Input records START

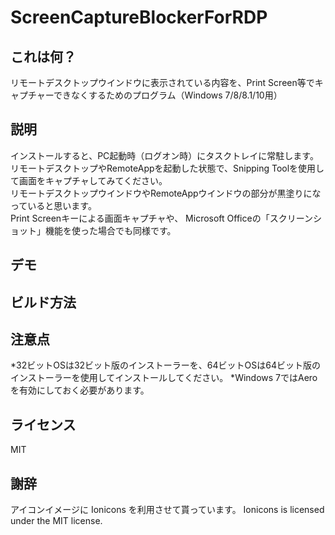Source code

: # ScreenCaptureBlockerForRDP

## これは何？
リモートデスクトップウインドウに表示されている内容を、Print Screen等でキャプチャーできなくするためのプログラム（Windows 7/8/8.1/10用）

## 説明
インストールすると、PC起動時（ログオン時）にタスクトレイに常駐します。  
リモートデスクトップやRemoteAppを起動した状態で、Snipping Toolを使用して画面をキャプチャしてみてください。  
リモートデスクトップウインドウやRemoteAppウインドウの部分が黒塗りになっていると思います。  
Print Screenキーによる画面キャプチャや、 Microsoft Officeの「スクリーンショット」機能を使った場合でも同様です。  

## デモ

## ビルド方法

## 注意点
*32ビットOSは32ビット版のインストーラーを、64ビットOSは64ビット版のインストーラーを使用してインストールしてください。
*Windows 7ではAeroを有効にしておく必要があります。

## ライセンス
MIT

## 謝辞
アイコンイメージに Ionicons を利用させて貰っています。
Ionicons is licensed under the MIT license.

Input records END

Goal of the exercise.
Output the line holding "リモートデスクトップウインドウやRemo", then every later line through the end of the records above, exactly as given and nothing else.

Output for this task.
リモートデスクトップウインドウやRemoteAppウインドウの部分が黒塗りになっていると思います。  
Print Screenキーによる画面キャプチャや、 Microsoft Officeの「スクリーンショット」機能を使った場合でも同様です。  

## デモ

## ビルド方法

## 注意点
*32ビットOSは32ビット版のインストーラーを、64ビットOSは64ビット版のインストーラーを使用してインストールしてください。
*Windows 7ではAeroを有効にしておく必要があります。

## ライセンス
MIT

## 謝辞
アイコンイメージに Ionicons を利用させて貰っています。
Ionicons is licensed under the MIT license.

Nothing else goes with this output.